キングオブクロップ 米国の作物王 (顧客レター)


上の写真、左は今回も大統領候補に名乗りでたロンポール。そして右は去年まで下院金融委員長だったバーニーフランク。この二人はともに70年代後半~80年代前半に下院議員となり、その後長年に渡り共和党と民主党を代表して多くの政策において敵同士となった。特に金融に関して一歩も譲らず、バーニーが金融委員長だった2010年までの下院では、WSやFEDを擁護しながらドットフランク法(危機後の金融改革法案)の発起人なったバーニー議長に、FED廃止論者のロンポールが食い下がる場面がよく見られた。ただこの二人は金融に関して信念を持っているのは確かだ。

まず本当は医者だったロンポールは、オーストリー学派の金融を学んだ後、ニクソンがドルと金の交換を停止したことから、これからは世界のマネーはペーパーゲームーなってしまうと危機感を抱き、その日に医者を辞めて政治家になる事を決断した筋金入りである。一方金融の街NY近郊のユダヤ人家庭に生まれたバーニーは、どちらと言うと場末の荒れた環境で育ちながらもハーバードの大学と大学院を苦学して卒業した庶民派であり、一方弁護士出身としてWSと妥協しながら民主党の金融政策立案の中心として君臨してきた。 

この様に、ライバルとして米国下院の顔だったこの二人は、殆ど案件で相反しながら、議会の大半が反対し、また日本人の常識からはあり得ない変わった法案に関してなぜか協調路線を取る事があった。その代表が同性愛者の権限を守る法案。自ら同性愛者なのを明らかにしているバーニーはともかく、共和党のロンポールは共和党では孤高のゲイ容認論者である。ただ彼の場合ゲイを推奨しているのではなく、リバータリアンとして個人の自由を尊重するという信念からだ。そして今、この二人が再びタッグを組んだ。 二人の対立を金融危機後からずっと紹介してきた立場としては不思議な気分だが、今ふたりはマリワナの合法化でタッグを組んだ。いわば「ロン‐フランク法案」である。(個人的仮称)
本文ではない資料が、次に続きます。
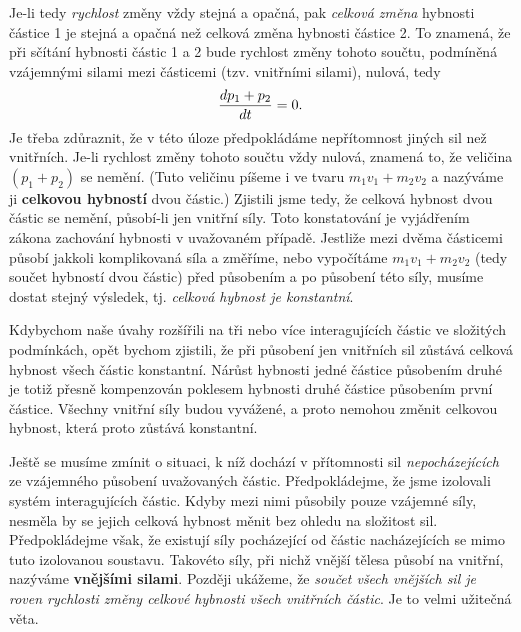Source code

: {    Je-li tedy \emph{rychlost} změny vždy stejná a opačná, pak \emph{celková změna} hybnosti 
    částice 1 je stejná a opačná než celková změna hybnosti částice 2. To znamená, že při sčítání 
    hybnosti částic 1 a 2 bude rychlost změny tohoto součtu, podmíněná vzájemnými silami mezi 
    částicemi (tzv. vnitřními silami), nulová, tedy
    \begin{equation}\label{FYZ:eq137}
      \frac{d p_1+p_2}{d t} = 0.
    \end{equation}
    Je třeba zdůraznit, že v této úloze předpokládáme nepřítomnost jiných sil než vnitřních. Je-li 
    rychlost změny tohoto součtu vždy nulová, znamená to, že veličina \((p_1 + p_2)\) se nemění. 
    (Tuto veličinu píšeme i ve tvaru \(m_1v_1 + m_2v_2\) a nazýváme ji \textbf{celkovou hybností} 
    dvou částic.) Zjistili jsme tedy, že celková hybnost dvou částic se nemění, působí-li jen 
    vnitřní síly. Toto konstatování je vyjádřením zákona zachování hybnosti v uvažovaném případě. 
    Jestliže mezi dvěma částicemi působí jakkoli komplikovaná síla a změříme, nebo vypočítáme 
    \(m_1v_1 + m_2v_2\) (tedy součet hybností dvou částic) před působením a po působení této síly, 
    musíme dostat stejný výsledek, tj. \emph{celková hybnost je konstantní}.
    
    Kdybychom naše úvahy rozšířili na tři nebo více interagujících částic ve složitých podmínkách, 
    opět bychom zjistili, že při působení jen vnitřních sil zůstává celková hybnost všech částic 
    konstantní. Nárůst hybnosti jedné částice působením druhé je totiž přesně kompenzován poklesem 
    hybnosti druhé částice působením první částice. Všechny vnitřní síly budou vyvážené, a proto 
    nemohou změnit celkovou hybnost, která proto zůstává konstantní.
    
    Ještě se musíme zmínit o situaci, k níž dochází v přítomnosti sil \emph{nepocházejících} ze 
    vzájemného působení uvažovaných částic. Předpokládejme, že jsme izolovali systém interagujících 
    částic. Kdyby mezi nimi působily pouze vzájemné síly, nesměla by se jejich celková hybnost 
    měnit bez ohledu na složitost sil. Předpokládejme však, že existují síly pocházející od částic 
    nacházejících se mimo tuto izolovanou soustavu. Takovéto síly, při nichž vnější tělesa působí 
    na vnitřní, nazýváme \textbf{vnějšími silami}. Později ukážeme, že \emph{součet všech vnějších 
    sil je roven rychlosti změny celkové hybnosti všech vnitřních částic}. Je to velmi užitečná 
    věta.
    
}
そもそもマリワナは長年米国では影のキングオブクロップ(KING OF CROPS)だった。合法化された産物ではないので農務省の出した統計はなく、民間が出した2006年の資料しかないが、当時金額ベースで米国の穀物生産高トップのコーン35ビリオンを上回るビジネスになっていたとされる。 (2006年のコーン価格はMトン当たり100ドル前後、それが現在は300ドルと3倍。一方2010年の生産高は2006年の120%なので、単純計算で今のコーンビジネスは120ビリオン。マリワナがこの金額を上回っているかは判らない。) ではなぜこれだけの規模の産物に税金がかからないのか。ロンポールとバーニーはマリワナの取り締まりを止め(ドラック全体の取り締まりコストは2兆円)、逆に合法化して税をかけろと言っているのである。

そもそも米国は1600年代初頭に、タバコ栽培を目的に移住が始まった(バージニアスリムは名残)。それから400年、今この国でタバコの役割は終わりつつある。喫煙者の永続的減少の中、1箱1000円では税収も知れている。ならば400年前のアメリカンドリームに匹敵するモノは何だ。それはマリワナ栽培かもしれない。 ここ数年この国の金融市場で起こったクレージーからすれば、全く違和感はない。ロンとバーニーの二人の金融の論客からすれば、それは米国のロールオーバーとなろう・・。